→ DESCRIPTION OF THE TASK: In your copy, leave out the pictures; write out all the data exactly.

<<<<

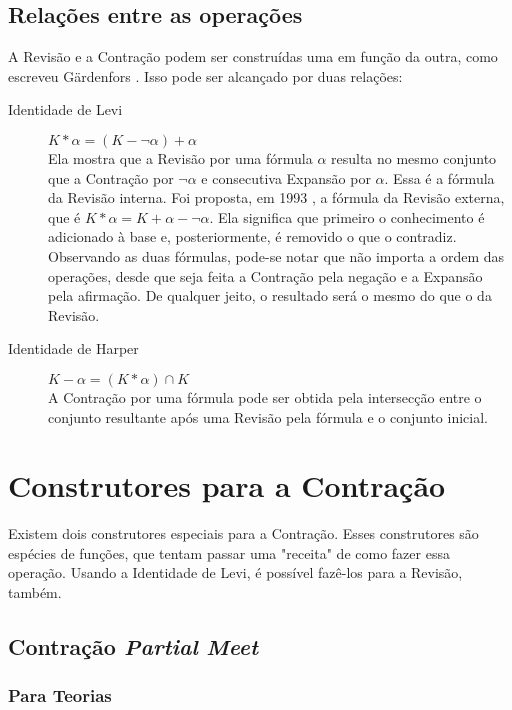 \subsection{Relações entre as operações}

A Revisão e a Contração podem ser construídas uma em função da outra, como escreveu Gärdenfors \cite{revisaoGardenfors}. Isso pode ser alcançado por duas relações:

\begin{description}
	\item[Identidade de Levi] $ K \ast \alpha = (K - \lnot \alpha) + \alpha $ \\ Ela mostra que a Revisão por uma fórmula $ \alpha $ resulta no mesmo conjunto que a Contração por $ \lnot \alpha $ e consecutiva Expansão por $ \alpha $. Essa é a fórmula da Revisão interna. Foi proposta, em 1993 \cite{revisaoHansson2}, a fórmula da Revisão externa, que é $ K \ast \alpha = K + \alpha - \lnot \alpha $. Ela significa que primeiro o conhecimento é adicionado à base e, posteriormente, é removido o que o contradiz. Observando as duas fórmulas, pode-se notar que não importa a ordem das operações, desde que seja feita a Contração pela negação e a Expansão pela afirmação. De qualquer jeito, o resultado será o mesmo do que o da Revisão.
	\item[Identidade de Harper] $ K - \alpha = (K \ast \alpha) \cap K $ \\ A Contração por uma fórmula pode ser obtida pela intersecção entre o conjunto resultante após uma Revisão pela fórmula e o conjunto inicial.
\end{description}

\section{Construtores para a Contração}

Existem dois construtores especiais para a Contração. Esses construtores são espécies de funções, que tentam passar uma "receita" de como fazer essa operação. Usando a Identidade de Levi, é possível fazê-los para a Revisão, também.

\subsection{Contração \textit{Partial Meet}}

\subsubsection{Para Teorias}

>>>>

→ ANSWER TO THIS TASK:
 \subsection{Relações entre as operações}

A Revisão e a Contração podem ser construídas uma em função da outra, como escreveu Gärdenfors \cite{revisaoGardenfors}. Isso pode ser alcançado por duas relações:

\begin{description}
	\item[Identidade de Levi] $ K \ast \alpha = (K - \lnot \alpha) + \alpha $ \\ Ela mostra que a Revisão por uma fórmula $ \alpha $ resulta no mesmo conjunto que a Contração por $ \lnot \alpha $ e consecutiva Expansão por $ \alpha $. Essa é a fórmula da Revisão interna. Foi proposta, em 1993 \cite{revisaoHansson2}, a fórmula da Revisão externa, que é $ K \ast \alpha = K + \alpha - \lnot \alpha $. Ela significa que primeiro o conhecimento é adicionado à base e, posteriormente, é removido o que o contradiz. Observando as duas fórmulas, pode-se notar que não importa a ordem das operações, desde que seja feita a Contração pela negação e a Expansão pela afirmação. De qualquer jeito, o resultado será o mesmo do que o da Revisão.
	\item[Identidade de Harper] $ K - \alpha = (K \ast \alpha) \cap K $ \\ A Contração por uma fórmula pode ser obtida pela intersecção entre o conjunto resultante após uma Revisão pela fórmula e o conjunto inicial.
\end{description}

\section{Construtores para a Contração}

Existem dois construtores especiais para a Contração. Esses construtores são espécies de funções, que tentam passar uma "receita" de como fazer essa operação. Usando a Identidade de Levi, é possível fazê-los para a Revisão, também.

\subsection{Contração \textit{Partial Meet}}

\subsubsection{Para Teorias}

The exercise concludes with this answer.